=== Begin Enclosure ===

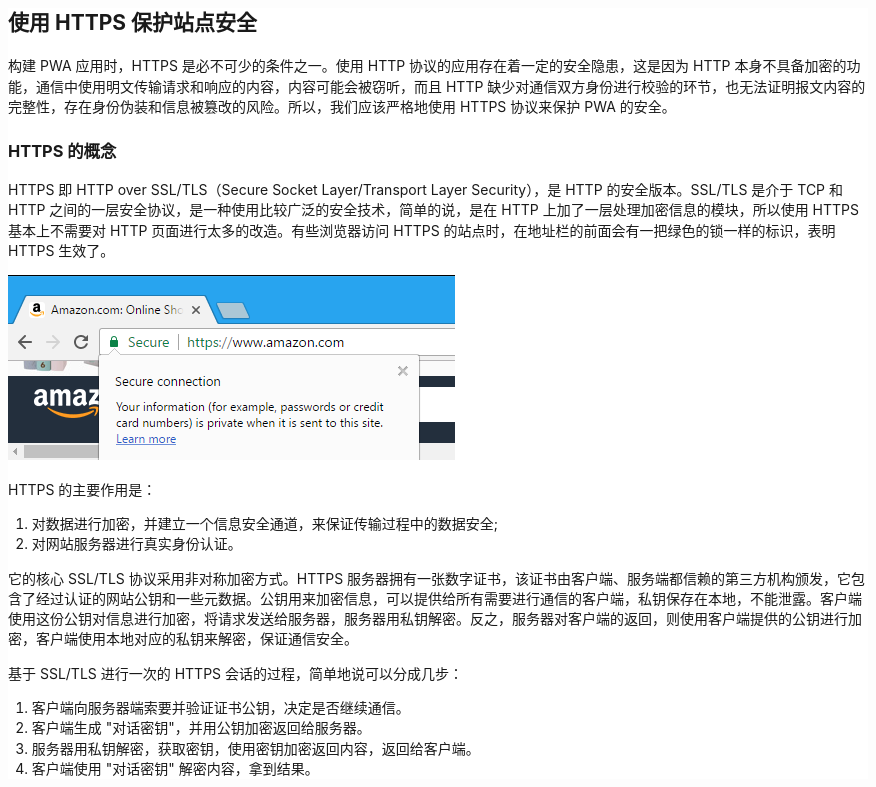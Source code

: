 ## 使用 HTTPS 保护站点安全

构建 PWA 应用时，HTTPS 是必不可少的条件之一。使用 HTTP 协议的应用存在着一定的安全隐患，这是因为 HTTP 本身不具备加密的功能，通信中使用明文传输请求和响应的内容，内容可能会被窃听，而且 HTTP 缺少对通信双方身份进行校验的环节，也无法证明报文内容的完整性，存在身份伪装和信息被篡改的风险。所以，我们应该严格地使用 HTTPS 协议来保护 PWA 的安全。

### HTTPS 的概念

HTTPS 即 HTTP over SSL/TLS（Secure Socket Layer/Transport Layer Security），是 HTTP 的安全版本。SSL/TLS 是介于 TCP 和 HTTP 之间的一层安全协议，是一种使用比较广泛的安全技术，简单的说，是在 HTTP 上加了一层处理加密信息的模块，所以使用 HTTPS 基本上不需要对 HTTP 页面进行太多的改造。有些浏览器访问 HTTPS 的站点时，在地址栏的前面会有一把绿色的锁一样的标识，表明 HTTPS 生效了。

![HTTPS-browser](./img/https_browser.png)

HTTPS 的主要作用是：

1. 对数据进行加密，并建立一个信息安全通道，来保证传输过程中的数据安全;
2. 对网站服务器进行真实身份认证。

它的核心 SSL/TLS 协议采用非对称加密方式。HTTPS 服务器拥有一张数字证书，该证书由客户端、服务端都信赖的第三方机构颁发，它包含了经过认证的网站公钥和一些元数据。公钥用来加密信息，可以提供给所有需要进行通信的客户端，私钥保存在本地，不能泄露。客户端使用这份公钥对信息进行加密，将请求发送给服务器，服务器用私钥解密。反之，服务器对客户端的返回，则使用客户端提供的公钥进行加密，客户端使用本地对应的私钥来解密，保证通信安全。

基于 SSL/TLS 进行一次的 HTTPS 会话的过程，简单地说可以分成几步：

1. 客户端向服务器端索要并验证证书公钥，决定是否继续通信。
2. 客户端生成 "对话密钥"，并用公钥加密返回给服务器。
3. 服务器用私钥解密，获取密钥，使用密钥加密返回内容，返回给客户端。
4. 客户端使用 "对话密钥" 解密内容，拿到结果。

=== End Enclosure ===

**AIM OF THE TASK:**
Every line in the data that holds the string "对话密钥" should be returned.

**OUTPUT OF THE TASK:**
2. 客户端生成 "对话密钥"，并用公钥加密返回给服务器。
4. 客户端使用 "对话密钥" 解密内容，拿到结果。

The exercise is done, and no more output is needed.